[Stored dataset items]
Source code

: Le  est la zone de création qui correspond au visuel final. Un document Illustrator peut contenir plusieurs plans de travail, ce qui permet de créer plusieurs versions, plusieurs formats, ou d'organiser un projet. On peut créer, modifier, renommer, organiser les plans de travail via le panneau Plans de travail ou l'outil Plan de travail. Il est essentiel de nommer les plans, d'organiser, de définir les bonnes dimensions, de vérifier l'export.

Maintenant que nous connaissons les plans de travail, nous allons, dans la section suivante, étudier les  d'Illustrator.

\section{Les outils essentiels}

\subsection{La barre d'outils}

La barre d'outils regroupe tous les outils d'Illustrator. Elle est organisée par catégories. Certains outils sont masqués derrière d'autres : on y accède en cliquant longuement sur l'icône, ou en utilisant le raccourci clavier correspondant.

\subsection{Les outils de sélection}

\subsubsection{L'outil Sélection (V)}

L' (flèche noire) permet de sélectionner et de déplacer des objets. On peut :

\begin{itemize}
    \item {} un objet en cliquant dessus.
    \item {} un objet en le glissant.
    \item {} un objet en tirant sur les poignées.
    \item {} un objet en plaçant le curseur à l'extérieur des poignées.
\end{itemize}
* * *
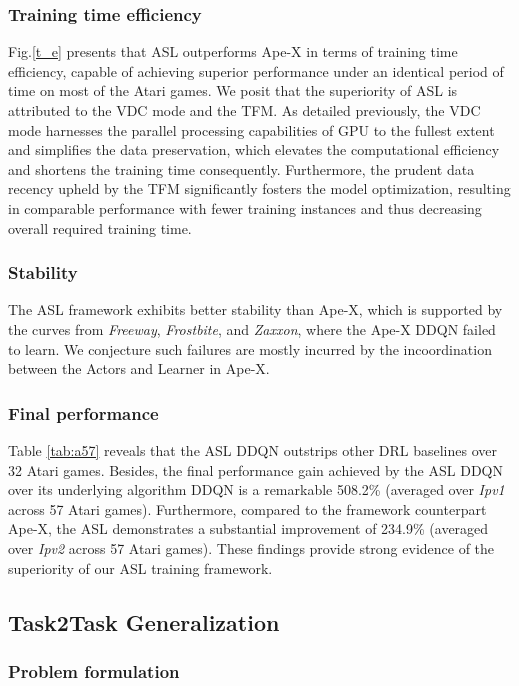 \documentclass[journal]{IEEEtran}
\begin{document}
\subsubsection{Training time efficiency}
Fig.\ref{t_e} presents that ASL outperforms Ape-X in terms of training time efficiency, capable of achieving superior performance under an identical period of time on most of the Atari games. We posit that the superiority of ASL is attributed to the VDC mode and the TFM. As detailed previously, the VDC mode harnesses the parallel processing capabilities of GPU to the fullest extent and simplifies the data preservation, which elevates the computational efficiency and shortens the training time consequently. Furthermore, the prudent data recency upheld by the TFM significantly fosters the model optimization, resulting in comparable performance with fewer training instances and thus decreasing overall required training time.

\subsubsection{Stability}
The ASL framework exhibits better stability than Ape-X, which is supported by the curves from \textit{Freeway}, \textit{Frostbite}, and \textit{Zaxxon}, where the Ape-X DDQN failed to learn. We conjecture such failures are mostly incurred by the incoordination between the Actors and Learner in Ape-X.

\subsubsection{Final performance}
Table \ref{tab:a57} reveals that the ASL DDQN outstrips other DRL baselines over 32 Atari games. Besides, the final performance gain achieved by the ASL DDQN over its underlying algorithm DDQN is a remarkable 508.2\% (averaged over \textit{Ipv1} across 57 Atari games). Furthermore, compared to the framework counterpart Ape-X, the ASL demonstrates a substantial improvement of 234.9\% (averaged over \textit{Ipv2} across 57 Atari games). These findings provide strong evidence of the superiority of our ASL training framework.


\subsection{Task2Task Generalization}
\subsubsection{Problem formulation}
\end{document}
--
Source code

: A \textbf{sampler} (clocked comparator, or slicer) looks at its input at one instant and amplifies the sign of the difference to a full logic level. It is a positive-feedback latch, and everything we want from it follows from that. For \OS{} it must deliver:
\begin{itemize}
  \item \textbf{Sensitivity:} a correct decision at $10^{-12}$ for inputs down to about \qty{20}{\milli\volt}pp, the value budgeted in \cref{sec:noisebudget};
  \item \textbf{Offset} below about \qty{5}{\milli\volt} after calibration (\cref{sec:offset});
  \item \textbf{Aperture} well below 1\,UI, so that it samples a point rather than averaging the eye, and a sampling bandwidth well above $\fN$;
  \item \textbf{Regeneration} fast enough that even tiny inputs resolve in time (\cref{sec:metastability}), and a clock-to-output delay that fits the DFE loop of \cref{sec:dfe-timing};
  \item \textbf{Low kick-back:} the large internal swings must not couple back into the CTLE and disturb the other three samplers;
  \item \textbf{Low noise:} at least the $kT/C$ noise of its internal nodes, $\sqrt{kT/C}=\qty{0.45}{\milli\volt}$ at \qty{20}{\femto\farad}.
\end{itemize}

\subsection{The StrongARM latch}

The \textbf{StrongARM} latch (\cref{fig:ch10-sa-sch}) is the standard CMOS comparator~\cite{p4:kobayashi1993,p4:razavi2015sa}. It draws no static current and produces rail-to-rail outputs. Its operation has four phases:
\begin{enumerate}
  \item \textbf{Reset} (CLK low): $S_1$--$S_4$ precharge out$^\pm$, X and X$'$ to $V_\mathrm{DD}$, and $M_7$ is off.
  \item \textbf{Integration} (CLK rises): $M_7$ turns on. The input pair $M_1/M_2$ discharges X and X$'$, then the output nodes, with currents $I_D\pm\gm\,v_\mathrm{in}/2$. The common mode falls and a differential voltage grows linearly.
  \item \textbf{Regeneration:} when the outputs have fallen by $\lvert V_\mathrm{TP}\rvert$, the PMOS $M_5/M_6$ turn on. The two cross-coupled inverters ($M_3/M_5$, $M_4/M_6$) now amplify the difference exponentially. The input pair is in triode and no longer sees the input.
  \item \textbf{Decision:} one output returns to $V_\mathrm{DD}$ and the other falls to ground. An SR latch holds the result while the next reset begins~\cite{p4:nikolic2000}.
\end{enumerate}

*PROBLEM*. All lines above holding the word "poignées" make up the answer; copy each one.

*ANSWER FOR THIS EXERCISE*.
    \item {} un objet en tirant sur les poignées.
    \item {} un objet en plaçant le curseur à l'extérieur des poignées.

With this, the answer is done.